Security is a far broader subject than just Cyber Security… or is it?
Security as a whole can be considered both physical and digital security. In general, security covers:
• Prevention – This is the area that gets most attention for the reasons I will discuss. Effective digital prevention means physical attacks become more attractive.
• Detection – This is any breach in the security and requires a level of understanding of what is normal and what is abnormal. Logging and monitoring helps to understand what is abnormal.
• Responding – This is how to respond to automatic or manually detected threats, requiring security teams to analyse the root cause of the threat.
• Remediate – These are automatic policies and procedures which offer a way to quickly isolate and remediate the problem. The quicker this is done the more likely the impact is controlled.
I have been involved with several security clearance briefings in my time and one in particular stuck in my mind. During the brief the person conducting the session asked, “What or who do you think is the biggest threat to security?”
Various answers were offered from state actors, to hackers and various forms of phishing, all seemed very intelligent answers.

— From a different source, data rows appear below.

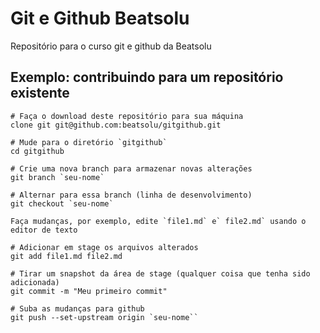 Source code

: # Git e Github Beatsolu

Repositório para o curso git e github da Beatsolu

## Exemplo: contribuindo para um repositório existente
``` 
# Faça o download deste repositório para sua máquina
clone git git@github.com:beatsolu/gitgithub.git

# Mude para o diretório `gitgithub`
cd gitgithub

# Crie uma nova branch para armazenar novas alterações
git branch `seu-nome`

# Alternar para essa branch (linha de desenvolvimento)
git checkout `seu-nome`

Faça mudanças, por exemplo, edite `file1.md` e` file2.md` usando o editor de texto

# Adicionar em stage os arquivos alterados
git add file1.md file2.md

# Tirar um snapshot da área de stage (qualquer coisa que tenha sido adicionada)
git commit -m "Meu primeiro commit"

# Suba as mudanças para github
git push --set-upstream origin `seu-nome``
```

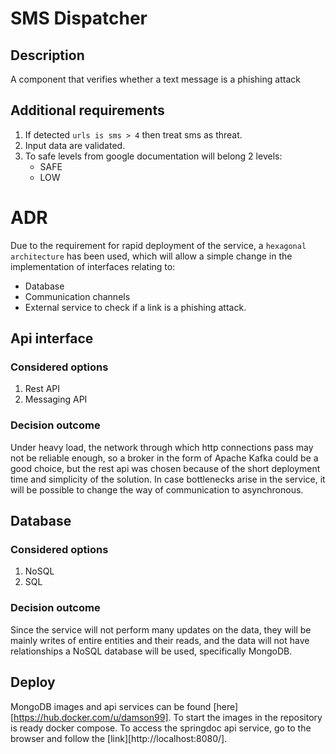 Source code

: # SMS Dispatcher

## Description
A component that verifies whether a text message is a phishing attack

## Additional requirements
1. If detected ```urls is sms > 4``` then treat sms as threat.
2. Input data are validated.
3. To safe levels from google documentation will belong 2 levels:
   - SAFE
   - LOW

# ADR
Due to the requirement for rapid deployment of the service, a ```hexagonal architecture``` has been used, which will allow a simple change in the implementation of interfaces relating to:
- Database
- Communication channels
- External service to check if a link is a phishing attack.

## Api interface
### Considered options
1. Rest API
2. Messaging API

### Decision outcome
Under heavy load, the network through which http connections pass may not be reliable enough, so a broker in the form of Apache Kafka could be a good choice, but the rest api was chosen because of the short deployment time and simplicity of the solution. In case bottlenecks arise in the service, it will be possible to change the way of communication to asynchronous.

## Database
### Considered options
1. NoSQL
2. SQL

### Decision outcome
Since the service will not perform many updates on the data, they will be mainly writes of entire entities and their reads, and the data will not have relationships a NoSQL database will be used, specifically MongoDB.

## Deploy
MongoDB images and api services can be found [here][https://hub.docker.com/u/damson99]. To start the images in the repository is ready docker compose. To access the springdoc api service, go to the browser and follow the [link][http://localhost:8080/].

The person replied “You. You are my biggest threat to our security.” Which obviously sounds quite threatening.
If you think beyond the shock of the statement, unknowingly or knowingly, people are the biggest threat because we are emotional, unpredictable and unaware of the tricks that others play on us. We all think that we are immune from this, and this can be our biggest failing.

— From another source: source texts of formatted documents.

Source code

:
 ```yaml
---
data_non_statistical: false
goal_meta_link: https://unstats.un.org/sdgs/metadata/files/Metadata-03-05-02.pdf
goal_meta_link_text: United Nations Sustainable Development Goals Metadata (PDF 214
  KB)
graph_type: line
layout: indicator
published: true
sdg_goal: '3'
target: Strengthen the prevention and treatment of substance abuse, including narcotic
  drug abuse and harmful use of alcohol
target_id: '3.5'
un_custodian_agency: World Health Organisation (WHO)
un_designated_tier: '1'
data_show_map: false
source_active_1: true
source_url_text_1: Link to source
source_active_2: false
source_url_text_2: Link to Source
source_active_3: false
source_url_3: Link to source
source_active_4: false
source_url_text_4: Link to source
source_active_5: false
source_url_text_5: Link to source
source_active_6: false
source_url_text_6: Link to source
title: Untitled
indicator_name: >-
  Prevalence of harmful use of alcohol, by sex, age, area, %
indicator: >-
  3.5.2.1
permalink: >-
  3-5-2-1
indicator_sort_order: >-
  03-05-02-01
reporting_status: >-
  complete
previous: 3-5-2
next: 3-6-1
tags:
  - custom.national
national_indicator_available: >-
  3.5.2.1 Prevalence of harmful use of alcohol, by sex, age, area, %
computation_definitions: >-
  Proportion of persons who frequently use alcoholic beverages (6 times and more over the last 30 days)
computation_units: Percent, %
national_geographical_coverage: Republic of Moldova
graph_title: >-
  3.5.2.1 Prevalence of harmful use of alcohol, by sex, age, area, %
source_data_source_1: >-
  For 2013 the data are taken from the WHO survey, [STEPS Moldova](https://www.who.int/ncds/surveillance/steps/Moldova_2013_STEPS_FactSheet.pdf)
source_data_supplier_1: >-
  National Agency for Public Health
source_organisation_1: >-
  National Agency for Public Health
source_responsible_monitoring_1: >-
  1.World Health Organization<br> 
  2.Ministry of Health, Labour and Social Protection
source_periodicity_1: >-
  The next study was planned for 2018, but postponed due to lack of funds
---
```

Well designed cyber security in the cloud has some of the safest, most up to date and sophisticated security of any IT systems. They also have physical security protecting the physical data centres where the cloud computing servers are stored. Yet people question whether the cloud is secure, without understanding what security really means.
Isn’t it easier to get someone inside a business to get that piece of information than try and hack through layers upon layers of well architectured cloud security? Maybe cloud computing might be exactly what your enterprise needs.